▶ _Given data_:
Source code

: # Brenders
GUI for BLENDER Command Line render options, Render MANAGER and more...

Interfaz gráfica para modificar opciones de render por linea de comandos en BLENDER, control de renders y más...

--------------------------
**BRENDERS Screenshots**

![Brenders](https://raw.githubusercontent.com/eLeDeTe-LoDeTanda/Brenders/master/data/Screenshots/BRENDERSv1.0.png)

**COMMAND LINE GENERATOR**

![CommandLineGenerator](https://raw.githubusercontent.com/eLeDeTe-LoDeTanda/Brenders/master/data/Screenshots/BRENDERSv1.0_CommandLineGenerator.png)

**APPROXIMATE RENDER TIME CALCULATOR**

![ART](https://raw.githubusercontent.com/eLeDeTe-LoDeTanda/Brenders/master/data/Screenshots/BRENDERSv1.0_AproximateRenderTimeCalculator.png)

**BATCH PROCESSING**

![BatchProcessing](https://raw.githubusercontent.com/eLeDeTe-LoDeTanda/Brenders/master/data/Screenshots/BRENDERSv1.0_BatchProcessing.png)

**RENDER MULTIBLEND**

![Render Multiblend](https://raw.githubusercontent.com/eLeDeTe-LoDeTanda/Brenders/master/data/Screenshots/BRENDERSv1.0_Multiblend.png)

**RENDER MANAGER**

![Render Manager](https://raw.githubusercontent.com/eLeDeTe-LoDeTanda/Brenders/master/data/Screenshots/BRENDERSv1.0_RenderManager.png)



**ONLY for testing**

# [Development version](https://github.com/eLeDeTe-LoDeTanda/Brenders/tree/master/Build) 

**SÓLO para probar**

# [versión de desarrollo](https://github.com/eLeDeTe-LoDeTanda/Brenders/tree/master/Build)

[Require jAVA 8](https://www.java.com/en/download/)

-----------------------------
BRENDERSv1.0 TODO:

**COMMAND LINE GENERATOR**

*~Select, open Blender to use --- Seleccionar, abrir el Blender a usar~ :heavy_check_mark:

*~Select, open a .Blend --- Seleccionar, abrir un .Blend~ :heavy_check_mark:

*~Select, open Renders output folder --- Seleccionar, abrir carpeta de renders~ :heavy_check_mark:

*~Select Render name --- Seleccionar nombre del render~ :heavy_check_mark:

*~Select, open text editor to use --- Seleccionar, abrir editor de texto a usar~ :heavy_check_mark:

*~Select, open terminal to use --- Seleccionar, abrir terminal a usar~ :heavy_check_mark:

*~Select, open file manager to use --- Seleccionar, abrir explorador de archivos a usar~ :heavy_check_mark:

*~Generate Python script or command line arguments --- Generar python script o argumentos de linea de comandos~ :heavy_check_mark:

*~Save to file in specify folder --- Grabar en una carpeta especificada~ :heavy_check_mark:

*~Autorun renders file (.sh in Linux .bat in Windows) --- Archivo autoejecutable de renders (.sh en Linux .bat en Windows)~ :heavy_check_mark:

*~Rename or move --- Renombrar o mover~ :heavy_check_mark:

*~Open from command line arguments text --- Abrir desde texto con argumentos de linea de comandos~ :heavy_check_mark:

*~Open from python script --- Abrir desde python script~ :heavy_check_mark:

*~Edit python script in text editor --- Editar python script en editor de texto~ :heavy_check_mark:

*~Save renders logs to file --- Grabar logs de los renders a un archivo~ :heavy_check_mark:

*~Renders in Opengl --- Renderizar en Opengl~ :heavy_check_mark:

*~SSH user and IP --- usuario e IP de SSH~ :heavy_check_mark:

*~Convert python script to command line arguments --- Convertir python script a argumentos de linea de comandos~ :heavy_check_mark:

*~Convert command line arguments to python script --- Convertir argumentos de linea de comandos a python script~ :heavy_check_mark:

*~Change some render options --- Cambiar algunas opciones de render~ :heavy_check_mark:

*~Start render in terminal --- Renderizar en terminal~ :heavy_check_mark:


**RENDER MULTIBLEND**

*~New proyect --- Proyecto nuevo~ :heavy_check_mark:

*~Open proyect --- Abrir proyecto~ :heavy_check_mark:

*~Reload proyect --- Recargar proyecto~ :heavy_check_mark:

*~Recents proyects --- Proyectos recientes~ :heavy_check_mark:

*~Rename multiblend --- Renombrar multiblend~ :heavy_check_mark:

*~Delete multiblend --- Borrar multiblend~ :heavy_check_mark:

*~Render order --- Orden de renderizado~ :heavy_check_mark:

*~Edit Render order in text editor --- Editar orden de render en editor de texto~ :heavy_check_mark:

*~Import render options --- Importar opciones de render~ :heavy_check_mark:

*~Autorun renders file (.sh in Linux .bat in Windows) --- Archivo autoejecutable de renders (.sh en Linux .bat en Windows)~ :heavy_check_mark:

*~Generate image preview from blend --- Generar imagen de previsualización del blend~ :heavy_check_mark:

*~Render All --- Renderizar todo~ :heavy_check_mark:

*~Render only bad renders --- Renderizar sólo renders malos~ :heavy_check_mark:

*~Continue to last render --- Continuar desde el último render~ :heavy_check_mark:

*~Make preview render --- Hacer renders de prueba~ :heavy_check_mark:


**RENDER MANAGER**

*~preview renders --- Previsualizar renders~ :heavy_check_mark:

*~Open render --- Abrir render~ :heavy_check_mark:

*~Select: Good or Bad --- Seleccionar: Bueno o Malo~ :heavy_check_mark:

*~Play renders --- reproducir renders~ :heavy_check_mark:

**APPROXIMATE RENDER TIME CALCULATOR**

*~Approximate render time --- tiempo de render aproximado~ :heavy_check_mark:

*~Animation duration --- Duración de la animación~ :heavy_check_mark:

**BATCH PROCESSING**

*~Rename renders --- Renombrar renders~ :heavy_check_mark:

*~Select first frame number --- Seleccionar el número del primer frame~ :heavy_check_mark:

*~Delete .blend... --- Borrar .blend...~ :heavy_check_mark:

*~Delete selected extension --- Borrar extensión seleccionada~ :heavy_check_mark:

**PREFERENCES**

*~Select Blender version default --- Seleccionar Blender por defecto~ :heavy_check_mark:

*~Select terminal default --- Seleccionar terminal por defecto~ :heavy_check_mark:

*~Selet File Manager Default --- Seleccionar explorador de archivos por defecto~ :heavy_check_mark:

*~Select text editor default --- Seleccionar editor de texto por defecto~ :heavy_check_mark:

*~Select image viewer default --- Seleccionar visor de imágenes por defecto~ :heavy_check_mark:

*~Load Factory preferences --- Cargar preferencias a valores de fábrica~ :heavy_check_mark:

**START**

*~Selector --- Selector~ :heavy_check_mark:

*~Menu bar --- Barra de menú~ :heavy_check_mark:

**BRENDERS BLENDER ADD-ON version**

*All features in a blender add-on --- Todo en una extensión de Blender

▶ _Work instruction_: Set down, exactly as they stand above, the lines starting with the line with "proyect --- Proyecto" and going on through the line with "All --- Renderizar", and no others.

▶ _Expected output_:
*~New proyect --- Proyecto nuevo~ :heavy_check_mark:

*~Open proyect --- Abrir proyecto~ :heavy_check_mark:

*~Reload proyect --- Recargar proyecto~ :heavy_check_mark:

*~Recents proyects --- Proyectos recientes~ :heavy_check_mark:

*~Rename multiblend --- Renombrar multiblend~ :heavy_check_mark:

*~Delete multiblend --- Borrar multiblend~ :heavy_check_mark:

*~Render order --- Orden de renderizado~ :heavy_check_mark:

*~Edit Render order in text editor --- Editar orden de render en editor de texto~ :heavy_check_mark:

*~Import render options --- Importar opciones de render~ :heavy_check_mark:

*~Autorun renders file (.sh in Linux .bat in Windows) --- Archivo autoejecutable de renders (.sh en Linux .bat en Windows)~ :heavy_check_mark:

*~Generate image preview from blend --- Generar imagen de previsualización del blend~ :heavy_check_mark:

*~Render All --- Renderizar todo~ :heavy_check_mark:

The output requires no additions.